**AIM OF THE EXERCISE:** The response must consist of each line in the listing that has the word "understanding" in it.

PROVIDED INFORMATION below:

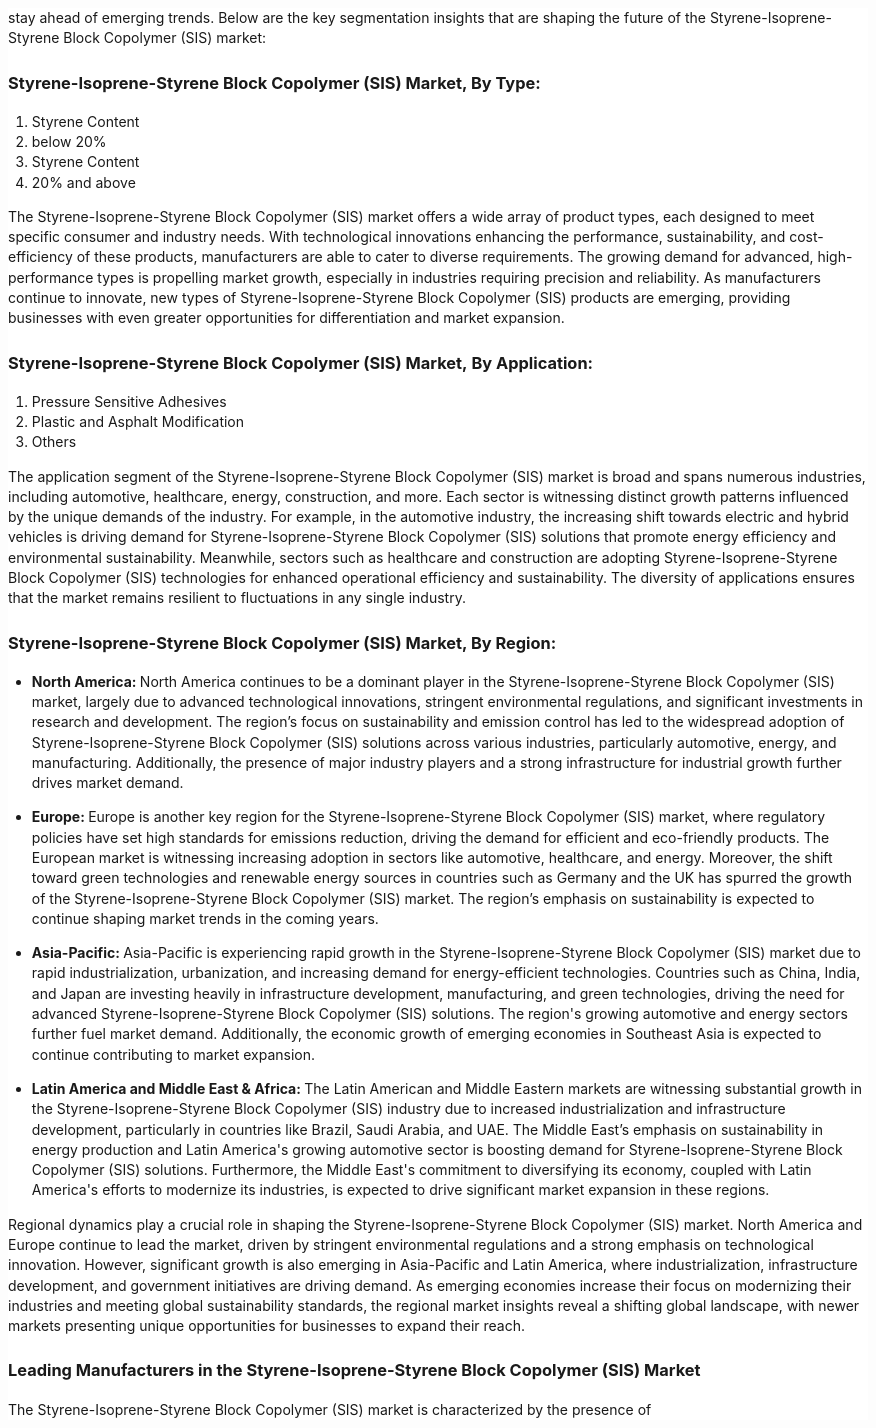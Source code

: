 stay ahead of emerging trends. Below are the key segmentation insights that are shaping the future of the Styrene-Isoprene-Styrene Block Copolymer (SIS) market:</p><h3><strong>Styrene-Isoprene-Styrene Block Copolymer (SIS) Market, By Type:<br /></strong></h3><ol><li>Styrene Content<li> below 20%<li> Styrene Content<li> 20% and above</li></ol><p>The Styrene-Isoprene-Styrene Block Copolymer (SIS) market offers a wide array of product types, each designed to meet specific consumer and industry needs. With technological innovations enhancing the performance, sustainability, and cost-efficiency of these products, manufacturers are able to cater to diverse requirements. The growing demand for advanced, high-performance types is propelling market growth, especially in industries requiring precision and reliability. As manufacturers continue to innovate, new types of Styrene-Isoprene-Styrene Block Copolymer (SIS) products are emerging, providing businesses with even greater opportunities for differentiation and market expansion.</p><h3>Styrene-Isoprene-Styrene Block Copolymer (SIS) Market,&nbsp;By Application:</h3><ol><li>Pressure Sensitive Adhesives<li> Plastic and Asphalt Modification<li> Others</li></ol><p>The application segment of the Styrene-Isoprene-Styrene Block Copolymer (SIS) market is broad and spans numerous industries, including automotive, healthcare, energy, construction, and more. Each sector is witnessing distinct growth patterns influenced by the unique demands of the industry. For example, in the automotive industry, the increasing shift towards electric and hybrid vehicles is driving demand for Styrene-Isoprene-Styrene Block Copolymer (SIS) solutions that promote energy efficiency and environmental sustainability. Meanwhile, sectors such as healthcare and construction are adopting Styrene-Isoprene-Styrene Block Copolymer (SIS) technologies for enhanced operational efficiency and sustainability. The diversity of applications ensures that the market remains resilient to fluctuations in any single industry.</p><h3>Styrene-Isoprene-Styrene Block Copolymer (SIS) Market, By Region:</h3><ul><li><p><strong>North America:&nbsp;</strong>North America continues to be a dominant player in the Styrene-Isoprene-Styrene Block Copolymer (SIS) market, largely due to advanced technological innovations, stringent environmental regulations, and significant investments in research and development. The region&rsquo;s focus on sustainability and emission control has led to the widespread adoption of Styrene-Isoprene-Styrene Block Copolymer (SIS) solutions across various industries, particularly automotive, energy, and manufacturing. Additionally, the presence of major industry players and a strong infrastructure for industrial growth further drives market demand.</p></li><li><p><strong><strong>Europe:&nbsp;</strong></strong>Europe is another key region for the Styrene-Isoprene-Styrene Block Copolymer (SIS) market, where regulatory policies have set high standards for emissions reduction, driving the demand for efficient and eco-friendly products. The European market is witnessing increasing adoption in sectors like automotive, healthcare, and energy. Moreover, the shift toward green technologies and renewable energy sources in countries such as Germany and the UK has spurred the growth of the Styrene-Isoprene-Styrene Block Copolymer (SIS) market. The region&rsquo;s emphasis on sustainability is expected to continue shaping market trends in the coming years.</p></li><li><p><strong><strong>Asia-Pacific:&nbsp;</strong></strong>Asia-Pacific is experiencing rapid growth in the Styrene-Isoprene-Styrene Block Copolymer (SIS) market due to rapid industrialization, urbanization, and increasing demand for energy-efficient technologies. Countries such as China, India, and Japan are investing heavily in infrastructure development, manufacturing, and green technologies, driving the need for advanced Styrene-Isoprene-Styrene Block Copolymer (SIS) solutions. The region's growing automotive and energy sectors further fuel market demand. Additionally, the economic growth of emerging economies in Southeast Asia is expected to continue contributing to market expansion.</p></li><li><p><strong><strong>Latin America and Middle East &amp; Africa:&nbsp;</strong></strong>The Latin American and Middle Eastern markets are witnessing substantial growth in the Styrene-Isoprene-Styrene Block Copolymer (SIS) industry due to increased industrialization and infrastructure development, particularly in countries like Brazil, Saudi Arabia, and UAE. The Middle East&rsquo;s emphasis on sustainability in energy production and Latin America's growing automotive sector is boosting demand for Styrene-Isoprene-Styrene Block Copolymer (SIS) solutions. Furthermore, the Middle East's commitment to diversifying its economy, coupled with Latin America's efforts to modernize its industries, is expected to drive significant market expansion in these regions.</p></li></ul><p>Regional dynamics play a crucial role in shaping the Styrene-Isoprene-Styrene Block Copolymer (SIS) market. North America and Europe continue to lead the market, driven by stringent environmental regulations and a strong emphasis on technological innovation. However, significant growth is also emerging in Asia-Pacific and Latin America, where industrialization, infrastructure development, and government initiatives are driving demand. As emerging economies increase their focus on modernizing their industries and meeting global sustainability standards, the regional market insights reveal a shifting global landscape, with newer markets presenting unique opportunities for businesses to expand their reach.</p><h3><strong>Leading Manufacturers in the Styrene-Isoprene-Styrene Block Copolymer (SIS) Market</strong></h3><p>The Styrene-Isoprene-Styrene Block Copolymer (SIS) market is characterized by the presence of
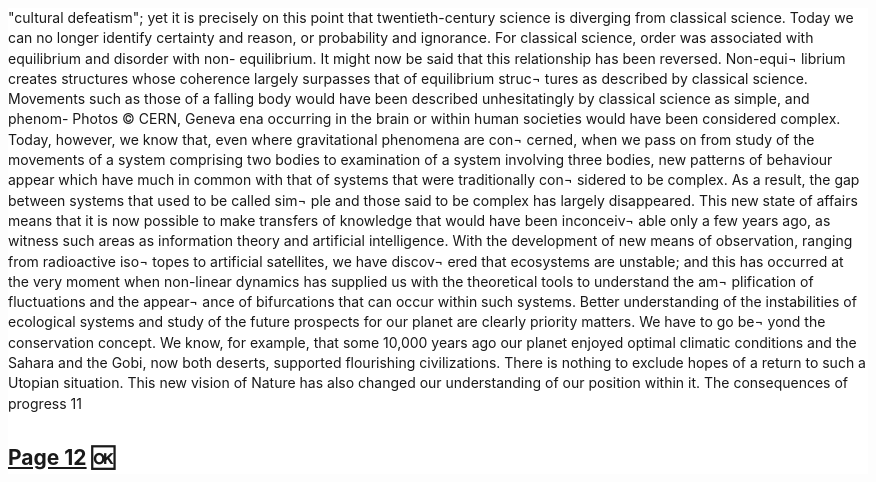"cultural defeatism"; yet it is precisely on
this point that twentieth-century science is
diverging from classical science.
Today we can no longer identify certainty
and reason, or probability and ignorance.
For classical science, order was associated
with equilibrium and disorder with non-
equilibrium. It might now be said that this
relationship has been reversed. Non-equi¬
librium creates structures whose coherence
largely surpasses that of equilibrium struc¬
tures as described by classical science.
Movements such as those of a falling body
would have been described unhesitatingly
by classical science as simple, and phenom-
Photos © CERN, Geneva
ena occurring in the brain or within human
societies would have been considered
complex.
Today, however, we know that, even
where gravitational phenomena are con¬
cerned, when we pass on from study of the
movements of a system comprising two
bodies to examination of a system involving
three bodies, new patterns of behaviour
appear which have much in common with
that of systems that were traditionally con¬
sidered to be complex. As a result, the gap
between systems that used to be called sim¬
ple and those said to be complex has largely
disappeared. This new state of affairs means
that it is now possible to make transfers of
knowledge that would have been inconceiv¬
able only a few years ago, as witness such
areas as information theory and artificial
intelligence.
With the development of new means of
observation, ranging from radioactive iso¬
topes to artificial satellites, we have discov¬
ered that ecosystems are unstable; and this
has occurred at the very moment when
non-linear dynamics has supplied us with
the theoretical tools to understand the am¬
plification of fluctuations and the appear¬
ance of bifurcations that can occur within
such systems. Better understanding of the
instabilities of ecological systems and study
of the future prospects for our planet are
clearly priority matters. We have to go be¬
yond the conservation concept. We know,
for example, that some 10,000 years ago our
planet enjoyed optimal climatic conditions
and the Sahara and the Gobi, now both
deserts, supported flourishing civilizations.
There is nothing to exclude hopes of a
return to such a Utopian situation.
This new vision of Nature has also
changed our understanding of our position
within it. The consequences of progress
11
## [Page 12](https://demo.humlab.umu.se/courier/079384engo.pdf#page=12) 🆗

End of PROVIDED INFORMATION.

**ANSWER TO THIS TASK:**
such systems. Better understanding of the
changed our understanding of our position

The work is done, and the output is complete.